The EU is an instrument of the ruling classes of Europe for the imposition of brutal austerity measures—most directly on the workers of Greece, of Spain, Portugal and Ireland, but also on workers in the UK, France and Germany….Prime minister, Cameron, has even proclaimed an “Age of Austerity” as his government imposes cuts of £210 billion, (€263 billion), equivalent to over 10 percent of Britain’s GDP, at the cost of the destruction of 20 percent of all public sector jobs, millions more in the private sector and the decimation of vital services.

The EU is second of all an instrument of military aggression.
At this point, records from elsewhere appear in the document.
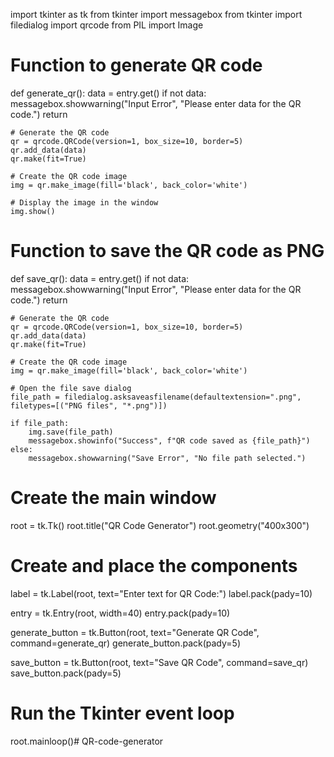 import tkinter as tk
from tkinter import messagebox
from tkinter import filedialog
import qrcode
from PIL import Image

# Function to generate QR code
def generate_qr():
    data = entry.get()
    if not data:
        messagebox.showwarning("Input Error", "Please enter data for the QR code.")
        return
    
    # Generate the QR code
    qr = qrcode.QRCode(version=1, box_size=10, border=5)
    qr.add_data(data)
    qr.make(fit=True)
    
    # Create the QR code image
    img = qr.make_image(fill='black', back_color='white')
    
    # Display the image in the window
    img.show()

# Function to save the QR code as PNG
def save_qr():
    data = entry.get()
    if not data:
        messagebox.showwarning("Input Error", "Please enter data for the QR code.")
        return

    # Generate the QR code
    qr = qrcode.QRCode(version=1, box_size=10, border=5)
    qr.add_data(data)
    qr.make(fit=True)
    
    # Create the QR code image
    img = qr.make_image(fill='black', back_color='white')
    
    # Open the file save dialog
    file_path = filedialog.asksaveasfilename(defaultextension=".png", filetypes=[("PNG files", "*.png")])
    
    if file_path:
        img.save(file_path)
        messagebox.showinfo("Success", f"QR code saved as {file_path}")
    else:
        messagebox.showwarning("Save Error", "No file path selected.")

# Create the main window
root = tk.Tk()
root.title("QR Code Generator")
root.geometry("400x300")

# Create and place the components
label = tk.Label(root, text="Enter text for QR Code:")
label.pack(pady=10)

entry = tk.Entry(root, width=40)
entry.pack(pady=10)

generate_button = tk.Button(root, text="Generate QR Code", command=generate_qr)
generate_button.pack(pady=5)

save_button = tk.Button(root, text="Save QR Code", command=save_qr)
save_button.pack(pady=5)

# Run the Tkinter event loop
root.mainloop()# QR-code-generator
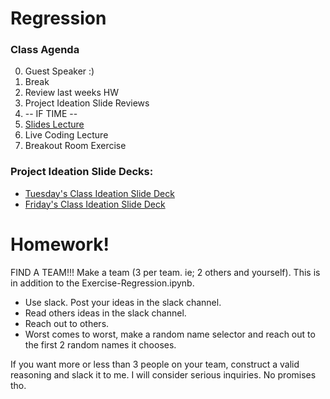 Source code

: 
# Regression

### Class Agenda
0. Guest Speaker :) 
1. Break
2. Review last weeks HW
3. Project Ideation Slide Reviews
4.  -- IF TIME -- 
5. [Slides Lecture](https://docs.google.com/presentation/d/1zIm-B1dtiDqmzLkwobKfVGag-ShnyxoAn4_NmcTlndI/edit?usp=sharing)
6. Live Coding Lecture
7. Breakout Room Exercise


### Project Ideation Slide Decks: 
* [Tuesday's Class Ideation Slide Deck](https://docs.google.com/presentation/d/1wvP_dsrLidKnenNn-_3Ix7LV--nfPafoYH_kGnVqKrU/edit#slide=id.g1540cac7256_0_608) 
* [Friday's Class Ideation Slide Deck](https://docs.google.com/presentation/d/1w29bx6jVvefY9XFiS-pUr69v83pNHKWe0D8aNFC452I/edit#slide=id.g1540cac72b8_0_151)



# Homework! 
FIND A TEAM!!! Make a team (3 per team.  ie; 2 others and yourself).  This is in addition to the Exercise-Regression.ipynb.
* Use slack.  Post your ideas in the slack channel. 
*  Read others ideas in the slack channel.  
* Reach out to others.
* Worst comes to worst, make a random name selector and reach out to the first 2 random names it chooses. 

If you want more or less than 3 people on your team, construct a valid reasoning and slack it to me.  I will consider serious inquiries. No promises tho.  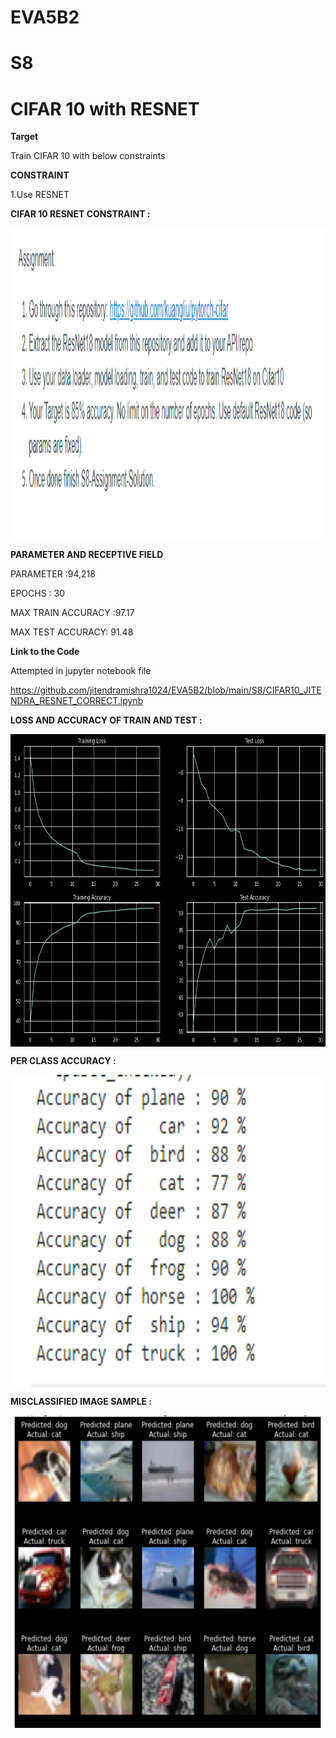 # EVA5B2



# S8

# CIFAR 10 with RESNET

**Target**

Train CIFAR 10 with below constraints

**CONSTRAINT**

1.Use RESNET 

**CIFAR 10 RESNET CONSTRAINT  :**

<a href="url"><img src="https://github.com/jitendramishra1024/EVA5B2/blob/main/S8/Resources/TASK.PNG" align="center" height="500" width="600" ></a>


**PARAMETER AND RECEPTIVE FIELD**

PARAMETER :94,218 

EPOCHS : 30

MAX TRAIN ACCURACY :97.17

MAX TEST ACCURACY: 91.48



**Link to the Code**


Attempted in jupyter notebook file 

https://github.com/jitendramishra1024/EVA5B2/blob/main/S8/CIFAR10_JITENDRA_RESNET_CORRECT.ipynb



**LOSS AND ACCURACY OF TRAIN AND TEST  :**

<a href="url"><img src="https://github.com/jitendramishra1024/EVA5B2/blob/main/S8/Resources/TRAIN_TEST_ACCURACY.png" align="center" height="500" width="600" ></a>

**PER CLASS ACCURACY :**

<a href="url"><img src="https://github.com/jitendramishra1024/EVA5B2/blob/main/S8/Resources/PER_CLASS_ACCURACY.PNG" align="center" height="500" width="600" ></a>

**MISCLASSIFIED IMAGE SAMPLE :**

<a href="url"><img src="https://github.com/jitendramishra1024/EVA5B2/blob/main/S8/Resources/MISCLASSIFIED.PNG" align="center" height="500" width="600" ></a>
It is a vital ally of NATO in its escalating conflict with Russia and China as the US and European powers seek to control all of the world’s markets and resources—including vital oil and gas riches commanded by the Putin regime in Moscow and the giant production platform manned by billions of super-exploited workers led by President Xi Jinping in Beijing.” (“The Brexit referendum and the struggle for socialism“, World Socialist Web Site)

Brexit is also a rejection of incoherent immigration policies whose objective is to accommodate the millions of victims of US war-making in the Middle East. EU leaders should make every effort, including economic sanctions, to stop Washington from arming and training extremist proxies that are currently fighting in Syria and who have forced roughly 4 million refugees to flee to Europe for safety. Europe shouldn’t be blamed for the blowback from America’s bloodthirsty foreign policy.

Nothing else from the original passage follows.